Repeat the records below line by line, exactly, finishing on the line that contains "Change management refers".

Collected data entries
[Start of Attachment]
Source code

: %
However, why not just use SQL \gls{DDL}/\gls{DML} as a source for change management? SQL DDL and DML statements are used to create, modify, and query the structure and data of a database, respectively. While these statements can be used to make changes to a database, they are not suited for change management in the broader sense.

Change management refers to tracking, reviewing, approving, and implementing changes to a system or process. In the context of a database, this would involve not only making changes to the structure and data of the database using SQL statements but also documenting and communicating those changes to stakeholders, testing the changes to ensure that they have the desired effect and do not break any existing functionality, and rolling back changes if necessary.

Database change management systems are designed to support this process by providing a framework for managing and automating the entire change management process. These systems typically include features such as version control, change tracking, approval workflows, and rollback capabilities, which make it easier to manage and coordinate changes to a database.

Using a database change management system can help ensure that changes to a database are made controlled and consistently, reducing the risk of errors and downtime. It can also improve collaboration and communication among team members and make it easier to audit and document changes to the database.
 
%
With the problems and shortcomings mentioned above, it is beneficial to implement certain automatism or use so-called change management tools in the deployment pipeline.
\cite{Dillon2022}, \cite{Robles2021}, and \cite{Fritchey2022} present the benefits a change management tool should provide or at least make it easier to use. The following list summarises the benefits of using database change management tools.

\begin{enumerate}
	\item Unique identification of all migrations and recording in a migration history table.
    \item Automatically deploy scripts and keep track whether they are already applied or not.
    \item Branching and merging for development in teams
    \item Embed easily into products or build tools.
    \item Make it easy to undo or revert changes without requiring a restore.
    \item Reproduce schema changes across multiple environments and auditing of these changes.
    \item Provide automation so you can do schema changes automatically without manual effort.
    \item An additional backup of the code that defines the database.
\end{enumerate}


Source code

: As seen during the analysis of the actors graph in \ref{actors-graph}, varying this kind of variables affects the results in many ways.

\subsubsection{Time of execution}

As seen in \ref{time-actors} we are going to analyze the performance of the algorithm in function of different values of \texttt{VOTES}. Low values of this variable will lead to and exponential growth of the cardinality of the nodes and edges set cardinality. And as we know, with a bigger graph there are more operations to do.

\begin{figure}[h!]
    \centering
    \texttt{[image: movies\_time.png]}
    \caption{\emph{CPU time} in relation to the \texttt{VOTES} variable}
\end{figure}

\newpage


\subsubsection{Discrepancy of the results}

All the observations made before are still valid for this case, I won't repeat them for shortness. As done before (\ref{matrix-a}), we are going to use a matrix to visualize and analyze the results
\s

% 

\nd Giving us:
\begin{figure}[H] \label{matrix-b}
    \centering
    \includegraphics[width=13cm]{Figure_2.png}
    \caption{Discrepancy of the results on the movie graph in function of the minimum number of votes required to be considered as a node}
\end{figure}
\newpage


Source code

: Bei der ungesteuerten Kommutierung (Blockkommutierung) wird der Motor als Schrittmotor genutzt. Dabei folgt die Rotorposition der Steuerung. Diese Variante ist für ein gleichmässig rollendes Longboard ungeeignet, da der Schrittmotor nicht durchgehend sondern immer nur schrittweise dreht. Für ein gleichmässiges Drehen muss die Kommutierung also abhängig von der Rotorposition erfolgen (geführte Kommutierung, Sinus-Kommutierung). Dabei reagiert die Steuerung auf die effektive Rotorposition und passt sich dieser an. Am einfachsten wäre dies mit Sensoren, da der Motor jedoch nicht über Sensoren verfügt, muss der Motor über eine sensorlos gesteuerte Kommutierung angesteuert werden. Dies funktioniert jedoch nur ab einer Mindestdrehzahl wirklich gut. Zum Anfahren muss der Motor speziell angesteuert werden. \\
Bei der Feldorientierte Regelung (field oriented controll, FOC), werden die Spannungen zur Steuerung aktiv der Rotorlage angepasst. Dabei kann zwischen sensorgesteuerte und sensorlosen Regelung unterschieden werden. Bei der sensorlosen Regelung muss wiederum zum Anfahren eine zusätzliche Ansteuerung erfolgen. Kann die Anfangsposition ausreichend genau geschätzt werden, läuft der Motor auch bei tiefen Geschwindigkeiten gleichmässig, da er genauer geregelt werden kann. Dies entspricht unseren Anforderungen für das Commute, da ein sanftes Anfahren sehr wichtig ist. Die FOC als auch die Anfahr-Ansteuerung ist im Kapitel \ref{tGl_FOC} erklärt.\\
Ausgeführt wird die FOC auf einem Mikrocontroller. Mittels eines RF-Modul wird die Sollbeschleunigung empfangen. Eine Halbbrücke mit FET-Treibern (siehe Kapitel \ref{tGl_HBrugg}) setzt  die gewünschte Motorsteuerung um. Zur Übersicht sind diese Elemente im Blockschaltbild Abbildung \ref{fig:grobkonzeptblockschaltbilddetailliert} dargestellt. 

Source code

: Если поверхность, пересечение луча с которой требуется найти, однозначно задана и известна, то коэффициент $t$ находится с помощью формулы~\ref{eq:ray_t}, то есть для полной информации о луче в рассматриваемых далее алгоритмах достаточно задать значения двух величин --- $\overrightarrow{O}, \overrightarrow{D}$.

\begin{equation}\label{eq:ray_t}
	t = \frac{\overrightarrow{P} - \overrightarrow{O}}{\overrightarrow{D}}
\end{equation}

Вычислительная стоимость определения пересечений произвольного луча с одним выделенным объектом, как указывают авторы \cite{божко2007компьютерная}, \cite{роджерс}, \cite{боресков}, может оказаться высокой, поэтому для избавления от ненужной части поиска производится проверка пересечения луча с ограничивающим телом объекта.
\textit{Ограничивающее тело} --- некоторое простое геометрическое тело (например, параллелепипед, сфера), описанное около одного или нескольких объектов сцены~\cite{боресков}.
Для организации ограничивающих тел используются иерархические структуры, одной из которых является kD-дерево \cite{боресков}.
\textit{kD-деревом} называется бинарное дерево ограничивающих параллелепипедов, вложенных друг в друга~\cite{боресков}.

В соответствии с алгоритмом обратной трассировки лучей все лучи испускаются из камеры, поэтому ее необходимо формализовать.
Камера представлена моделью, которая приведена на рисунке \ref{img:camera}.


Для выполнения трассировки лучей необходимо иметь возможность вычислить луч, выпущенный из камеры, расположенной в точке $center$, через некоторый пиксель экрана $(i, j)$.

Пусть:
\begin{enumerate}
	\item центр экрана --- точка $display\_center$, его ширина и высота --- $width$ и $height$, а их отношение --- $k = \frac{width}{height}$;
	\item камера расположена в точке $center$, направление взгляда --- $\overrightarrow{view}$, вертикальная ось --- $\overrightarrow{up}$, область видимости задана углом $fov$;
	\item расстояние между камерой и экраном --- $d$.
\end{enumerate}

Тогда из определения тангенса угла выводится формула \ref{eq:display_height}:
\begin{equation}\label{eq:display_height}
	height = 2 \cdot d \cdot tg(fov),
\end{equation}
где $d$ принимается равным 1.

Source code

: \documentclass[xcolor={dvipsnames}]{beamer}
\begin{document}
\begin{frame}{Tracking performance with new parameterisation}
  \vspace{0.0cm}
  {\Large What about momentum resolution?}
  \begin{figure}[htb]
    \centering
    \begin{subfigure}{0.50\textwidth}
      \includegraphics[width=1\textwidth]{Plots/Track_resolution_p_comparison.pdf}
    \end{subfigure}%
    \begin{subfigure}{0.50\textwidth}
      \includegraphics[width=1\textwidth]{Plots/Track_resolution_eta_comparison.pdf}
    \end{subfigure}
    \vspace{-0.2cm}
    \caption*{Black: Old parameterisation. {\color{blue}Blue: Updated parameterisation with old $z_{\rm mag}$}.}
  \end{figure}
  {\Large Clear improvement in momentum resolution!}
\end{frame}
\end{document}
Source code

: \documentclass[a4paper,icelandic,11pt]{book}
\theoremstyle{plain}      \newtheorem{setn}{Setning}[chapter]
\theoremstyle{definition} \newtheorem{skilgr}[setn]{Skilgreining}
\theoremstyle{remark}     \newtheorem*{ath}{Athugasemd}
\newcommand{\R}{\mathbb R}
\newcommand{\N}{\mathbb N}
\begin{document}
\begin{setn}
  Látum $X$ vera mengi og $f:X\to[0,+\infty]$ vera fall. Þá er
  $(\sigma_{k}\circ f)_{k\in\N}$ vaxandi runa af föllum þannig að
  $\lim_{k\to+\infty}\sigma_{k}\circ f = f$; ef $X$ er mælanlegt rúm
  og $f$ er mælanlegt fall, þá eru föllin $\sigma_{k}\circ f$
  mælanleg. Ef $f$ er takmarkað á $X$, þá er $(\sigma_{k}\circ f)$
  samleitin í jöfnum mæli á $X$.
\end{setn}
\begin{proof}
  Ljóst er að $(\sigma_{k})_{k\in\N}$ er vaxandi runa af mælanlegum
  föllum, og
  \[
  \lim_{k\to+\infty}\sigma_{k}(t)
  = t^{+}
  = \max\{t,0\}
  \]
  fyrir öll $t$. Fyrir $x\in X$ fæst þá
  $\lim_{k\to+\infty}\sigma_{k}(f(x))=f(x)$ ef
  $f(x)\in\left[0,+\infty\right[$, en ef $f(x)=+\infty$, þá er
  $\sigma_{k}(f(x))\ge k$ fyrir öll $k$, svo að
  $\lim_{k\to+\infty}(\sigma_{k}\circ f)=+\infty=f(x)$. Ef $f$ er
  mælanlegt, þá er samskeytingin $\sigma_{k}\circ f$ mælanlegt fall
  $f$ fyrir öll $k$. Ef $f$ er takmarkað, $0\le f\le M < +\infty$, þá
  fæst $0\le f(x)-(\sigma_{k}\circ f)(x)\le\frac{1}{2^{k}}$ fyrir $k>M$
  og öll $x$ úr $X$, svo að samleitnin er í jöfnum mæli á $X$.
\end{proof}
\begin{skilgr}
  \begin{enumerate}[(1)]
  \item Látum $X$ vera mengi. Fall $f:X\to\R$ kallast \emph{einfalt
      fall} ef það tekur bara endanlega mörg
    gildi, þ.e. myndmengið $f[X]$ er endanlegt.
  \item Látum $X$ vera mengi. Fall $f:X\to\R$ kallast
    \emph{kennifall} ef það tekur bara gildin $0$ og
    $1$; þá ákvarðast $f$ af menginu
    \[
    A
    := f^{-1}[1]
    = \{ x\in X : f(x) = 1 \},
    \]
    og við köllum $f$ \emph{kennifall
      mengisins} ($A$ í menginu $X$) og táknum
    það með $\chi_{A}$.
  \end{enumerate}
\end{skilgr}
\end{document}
[End of Attachment]
● **Exercise response**
Source code

: %
However, why not just use SQL \gls{DDL}/\gls{DML} as a source for change management? SQL DDL and DML statements are used to create, modify, and query the structure and data of a database, respectively. While these statements can be used to make changes to a database, they are not suited for change management in the broader sense.

Change management refers to tracking, reviewing, approving, and implementing changes to a system or process. In the context of a database, this would involve not only making changes to the structure and data of the database using SQL statements but also documenting and communicating those changes to stakeholders, testing the changes to ensure that they have the desired effect and do not break any existing functionality, and rolling back changes if necessary.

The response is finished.